[Stored data entries]
►

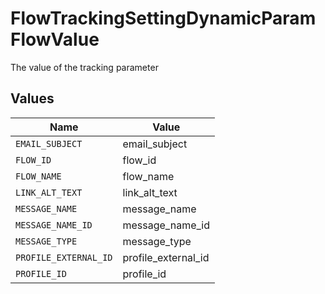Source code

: # FlowTrackingSettingDynamicParamFlowValue

The value of the tracking parameter


## Values

| Name                  | Value                 |
| --------------------- | --------------------- |
| `EMAIL_SUBJECT`       | email_subject         |
| `FLOW_ID`             | flow_id               |
| `FLOW_NAME`           | flow_name             |
| `LINK_ALT_TEXT`       | link_alt_text         |
| `MESSAGE_NAME`        | message_name          |
| `MESSAGE_NAME_ID`     | message_name_id       |
| `MESSAGE_TYPE`        | message_type          |
| `PROFILE_EXTERNAL_ID` | profile_external_id   |
| `PROFILE_ID`          | profile_id            |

◄

With the images left out, set down every entry exactly.

- **THE COMPLETED TASK**:
Source code

: # FlowTrackingSettingDynamicParamFlowValue

The value of the tracking parameter


## Values

| Name                  | Value                 |
| --------------------- | --------------------- |
| `EMAIL_SUBJECT`       | email_subject         |
| `FLOW_ID`             | flow_id               |
| `FLOW_NAME`           | flow_name             |
| `LINK_ALT_TEXT`       | link_alt_text         |
| `MESSAGE_NAME`        | message_name          |
| `MESSAGE_NAME_ID`     | message_name_id       |
| `MESSAGE_TYPE`        | message_type          |
| `PROFILE_EXTERNAL_ID` | profile_external_id   |
| `PROFILE_ID`          | profile_id            |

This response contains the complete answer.